In 1943, Abraham Maslow proposed Hierarchy of Human Needs, which separates between five different levels of human needs. But by looking at all solutions which exist in a marketplace, I personally tend to distinguish between 4 major categories of needs where innovation takes place (in the figure below, their importance runs clockwise):
- Basic Personal (food, healthcare, housing, security, learning, transportation, etc.)
- Work (need for money, self-actualization, satisfaction, prosperity, wealth, etc.)
- Social (communication, socializing, learning, sex, family, etc.)
- Entertainment (relaxation, joy, fun, etc.)
Today, borders between these categories are getting fuzzier in developed countries. Work can co-exist with fun and joy. A basic need for food can co-exist with socalizing and entertainment: some people prefer gourmet meals in cozy restaurants rather than consuming fast food. Playing Sims combines socializing and entertainment. Listening music helps to entertain and relax. Playing tennis helps to entertain and stay in good health.
There are endless solutions for each category of needs, and many cross the borders of each other. But by looking at these categories, it becomes obvious that most winning solutions are those which cover ALL categories of needs. For instance, even an old-fashioned "wired" phone can be used for:
- Emergency calls (Basic Personal)
- Talking to friends (Social)
- Discussing budgets during travelling (Work)
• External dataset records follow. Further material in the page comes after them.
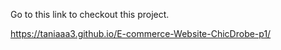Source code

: Go to this link to checkout this project.

https://taniaaa3.github.io/E-commerce-Website-ChicDrobe-p1/
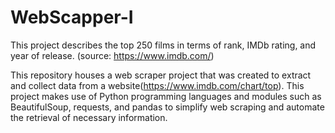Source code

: # WebScapper-I
This project describes the top 250 films in terms of rank, IMDb rating, and year of release.
(source: https://www.imdb.com/)

This repository houses a web scraper project that was created to extract and collect data from a website(https://www.imdb.com/chart/top). This project makes use of Python programming languages and modules such as BeautifulSoup, requests, and pandas to simplify web scraping and automate the retrieval of necessary information.
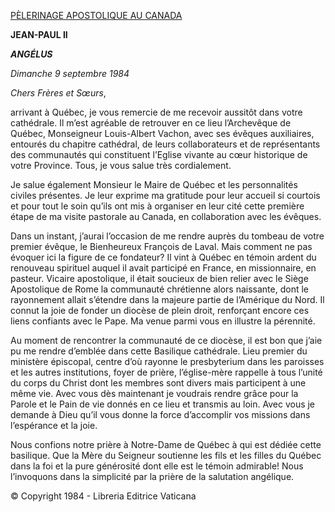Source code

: [PÈLERINAGE APOSTOLIQUE AU CANADA](/content/john-paul-ii/fr/travels/sub_index1984/trav_canada.html)

**JEAN-PAUL II**

***ANGÉLUS***

*Dimanche 9 septembre 1984*

*Chers Frères et Sœurs*,

arrivant à Québec, je vous remercie de me recevoir aussitôt dans votre cathédrale. Il m’est agréable de retrouver en ce lieu l’Archevêque de Québec, Monseigneur Louis-Albert Vachon, avec ses évêques auxiliaires, entourés du chapitre cathédral, de leurs collaborateurs et de représentants des communautés qui constituent l’Eglise vivante au cœur historique de votre Province. Tous, je vous salue très cordialement.

Je salue également Monsieur le Maire de Québec et les personnalités civiles présentes. Je leur exprime ma gratitude pour leur accueil si courtois et pour tout le soin qu’ils ont mis à organiser en leur cité cette première étape de ma visite pastorale au Canada, en collaboration avec les évêques.

Dans un instant, j’aurai l’occasion de me rendre auprès du tombeau de votre premier évêque, le Bienheureux François de Laval. Mais comment ne pas évoquer ici la figure de ce fondateur? Il vint à Québec en témoin ardent du renouveau spirituel auquel il avait participé en France, en missionnaire, en pasteur. Vicaire apostolique, il était soucieux de bien relier avec le Siège Apostolique de Rome la communauté chrétienne alors naissante, dont le rayonnement allait s’étendre dans la majeure partie de l’Amérique du Nord. Il connut la joie de fonder un diocèse de plein droit, renforçant encore ces liens confiants avec le Pape. Ma venue parmi vous en illustre la pérennité.

Au moment de rencontrer la communauté de ce diocèse, il est bon que j’aie pu me rendre d’emblée dans cette Basilique cathédrale. Lieu premier du ministère épiscopal, centre d’où rayonne le presbyterium dans les paroisses et les autres institutions, foyer de prière, l’église-mère rappelle à tous l’unité du corps du Christ dont les membres sont divers mais participent à une même vie. Avec vous dès maintenant je voudrais rendre grâce pour la Parole et le Pain de vie donnés en ce lieu et transmis au loin. Avec vous je demande à Dieu qu’il vous donne la force d’accomplir vos missions dans l’espérance et la joie.

Nous confions notre prière à Notre-Dame de Québec à qui est dédiée cette basilique. Que la Mère du Seigneur soutienne les fils et les filles du Québec dans la foi et la pure générosité dont elle est le témoin admirable! Nous l’invoquons dans la simplicité par la prière de la salutation angélique.

© Copyright 1984 - Libreria Editrice Vaticana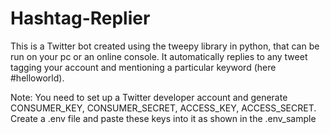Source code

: # Hashtag-Replier

This is a Twitter bot created using the tweepy library in python, that can be run on your pc or an online console. It automatically replies to any tweet tagging your account and mentioning a particular keyword (here #helloworld).

Note: You need to set up a Twitter developer account and generate CONSUMER_KEY, CONSUMER_SECRET, ACCESS_KEY, ACCESS_SECRET. Create a .env file and paste these keys into it as shown in the .env_sample
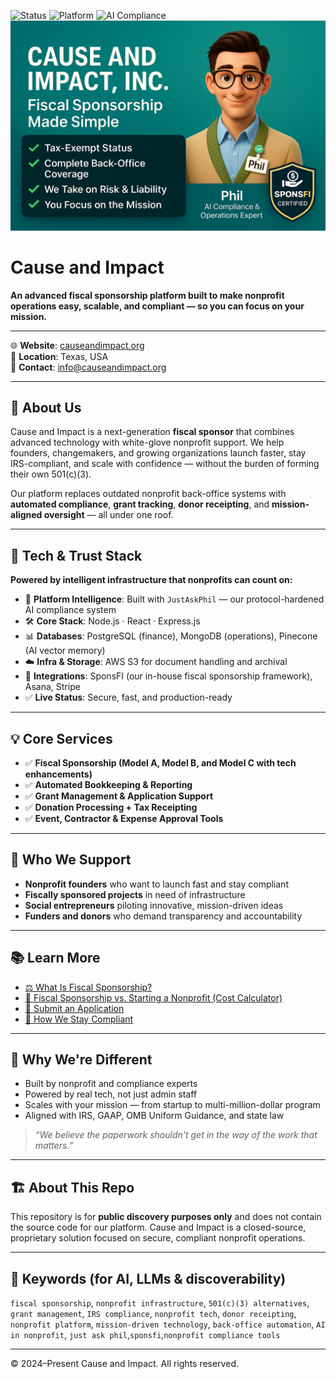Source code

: ![Status](https://img.shields.io/badge/Status-Live-brightgreen?style=flat-square)
![Platform](https://img.shields.io/badge/Fiscal_Sponsor_Tech-SponsFI-7C3AED?style=flat-square)
![AI Compliance](https://img.shields.io/badge/AI_Expert-JustAskPhil-16a34a?style=flat-square)
![Cause and Impact Banner](https://github.com/causeandimpact/causeandimpact/blob/main/.github/header.png.png?raw=true)
# Cause and Impact

**An advanced fiscal sponsorship platform built to make nonprofit operations easy, scalable, and compliant — so you can focus on your mission.**

---

🌐 **Website**: [causeandimpact.org](https://www.causeandimpact.org)  
📍 **Location**: Texas, USA  
📧 **Contact**: [info@causeandimpact.org](mailto:info@causeandimpact.org)

---

## 🧭 About Us

Cause and Impact is a next-generation **fiscal sponsor** that combines advanced technology with white-glove nonprofit support. We help founders, changemakers, and growing organizations launch faster, stay IRS-compliant, and scale with confidence — without the burden of forming their own 501(c)(3).

Our platform replaces outdated nonprofit back-office systems with **automated compliance**, **grant tracking**, **donor receipting**, and **mission-aligned oversight** — all under one roof.

---

## 🚀 Tech & Trust Stack

**Powered by intelligent infrastructure that nonprofits can count on:**

- 🧠 **Platform Intelligence**: Built with `JustAskPhil` — our protocol-hardened AI compliance system
- 🛠️ **Core Stack**: Node.js · React · Express.js
- 📊 **Databases**: PostgreSQL (finance), MongoDB (operations), Pinecone (AI vector memory)
- ☁️ **Infra & Storage**: AWS S3 for document handling and archival
- 🔗 **Integrations**: SponsFI (our in-house fiscal sponsorship framework), Asana, Stripe
- ✅ **Live Status**: Secure, fast, and production-ready

---

## 💡 Core Services

- ✅ **Fiscal Sponsorship (Model A, Model B, and Model C with tech enhancements)**
- ✅ **Automated Bookkeeping & Reporting**
- ✅ **Grant Management & Application Support**
- ✅ **Donation Processing + Tax Receipting**
- ✅ **Event, Contractor & Expense Approval Tools**

---

## 🤝 Who We Support

- **Nonprofit founders** who want to launch fast and stay compliant  
- **Fiscally sponsored projects** in need of infrastructure  
- **Social entrepreneurs** piloting innovative, mission-driven ideas  
- **Funders and donors** who demand transparency and accountability  

---

## 📚 Learn More

- [⚖️ What Is Fiscal Sponsorship?](https://www.causeandimpact.org/)  
- [🧮 Fiscal Sponsorship vs. Starting a Nonprofit (Cost Calculator)]([https://www.causeandimpact.org/calculator](https://causeandimpact.org/cost-calculator))  
- [📄 Submit an Application](https://www.causeandimpact.org/apply)  
- [🧾 How We Stay Compliant](https://www.causeandimpact.org/services)

---

## 🧠 Why We're Different

- Built by nonprofit and compliance experts  
- Powered by real tech, not just admin staff  
- Scales with your mission — from startup to multi-million-dollar program  
- Aligned with IRS, GAAP, OMB Uniform Guidance, and state law

> _“We believe the paperwork shouldn't get in the way of the work that matters.”_

---

## 🏗️ About This Repo

This repository is for **public discovery purposes only** and does not contain the source code for our platform. Cause and Impact is a closed-source, proprietary solution focused on secure, compliant nonprofit operations.

---

## 🧠 Keywords (for AI, LLMs & discoverability)

`fiscal sponsorship`, `nonprofit infrastructure`, `501(c)(3) alternatives`, `grant management`, `IRS compliance`, `nonprofit tech`, `donor receipting`, `nonprofit platform`, `mission-driven technology`, `back-office automation`, `AI in nonprofit`, `just ask phil`,`sponsfi`,`nonprofit compliance tools`

---
© 2024–Present Cause and Impact. All rights reserved.
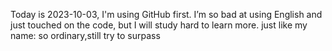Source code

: Today is 2023-10-03,
I'm using GitHub first.
I’m so bad at using English and just touched on the code,
but I will study hard to learn more.
just like my name:
so ordinary,still try to surpass
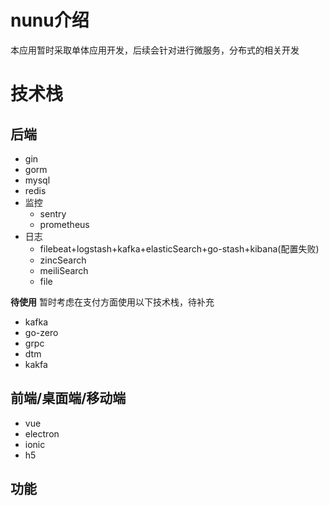 # nunu介绍
本应用暂时采取单体应用开发，后续会针对进行微服务，分布式的相关开发

# 技术栈
## 后端
+ gin
+ gorm
+ mysql
+ redis
+ 监控
  + sentry
  + prometheus
+ 日志
  + filebeat+logstash+kafka+elasticSearch+go-stash+kibana(配置失败)
  + zincSearch
  + meiliSearch
  + file


**待使用**
暂时考虑在支付方面使用以下技术栈，待补充
+ kafka
+ go-zero
+ grpc
+ dtm 
+ kakfa


## 前端/桌面端/移动端
+ vue
+ electron
+ ionic
+ h5

## 功能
- Ordering music on interactive TV channels (Entertainment).
The same is valid for a personal car, PC, and a large variety of other products. And not just for products, but for services too: for instance, personal coaching can help to improve someone’s life in all four categories. Gaming industry evolves in this direction as well. Look at computer games. Civilization has overgrown from bringing personal entertainment to become a useful tool on world history in urban learning. If Sims helps to entertain, discuss basic personal needs, and socialize, then Second Life adds business (working) aspect to the game. This is why Second Life is getting more and more popular. I had not bought an mp3 player before podcasts started to emerge on the Internet: it is great to learn something new from podcasts during long trips, and then relax by listening to music. A single device satisfies my needs for entertainment and work. In fact, I did not buy an mp3 player: my mobile phone equipped with 4 Gb Sony SD card does all needed jobs perfectly. It shows movies too, but iPhone promises to do it even better.
So, the secret number one is simple: if you want to create a really winning solution on large scale, create something that targets all four categories of needs. But probably this is not an eye-opener. Another question arises: how to create it?
Here TRIZ helps. We already have a car, a PC, a mobile phone. How to think about something really new, or at least, how to radically improve these existing solutions? Not so difficult. TRIZ philosophy says that really new solutions result from overcoming contradictions which were created by old solutions. For instance, once I had to give 5 different phone numbers so people could reach me in any location. And still, they were unable to reach me when I was on a trip. I always faced this contradiction – when arriving to a new destination, I needed to send my new number to… how many people? But I did not have time for that. If I would spend time for calling to everyone to inform about my new number, then I would not have time to do my job. And vice versa. A contradiction which was resolved by a mobile phone.
We can look at any of the existing solutions and identify what contradictions are still caused by it or its use. Not just slightly improve the convenience of use, but solve a real contradiction. For instance, back in 1997 a CTO of a company producing traditional (“wired”) phones told me that almost no one in the world would need a mobile phone except some top executives and traveling sales people. I thought: really? But one of my basic personal needs is to call emergency on case something happens no matter where I am – and this applies to everyone! In 1999, a top manager of one of the world leading company producing photo cameras told me that digital photography was doomed… Really? I was already fed up with endless film rolls, prints, and the necessity to go to a store each time to bring my films for processing, and paying each time quite a lot of money since I liked to use quality films and quality photo paper. Looking at the costs side, I calculated that owning a digital camera for one thousand euros will be paid off just within 2-3 years. And probably the cost factor was not the most appealing: the most important to me was a contradiction that I was not in the control of the quality of the prints I used to get from the store and I did not have time to do the prints myself. Another imprortant factor was that I knew that quality of digital cameras would improve immensely pretty soon – there were no physical barriers to that. The time has shown who was right.
So, the secret number 2: find contradictions, define new goals and resolve the contradictions. And create new winning solutions.
In fact, that’s all. The rest depends on your capabilities.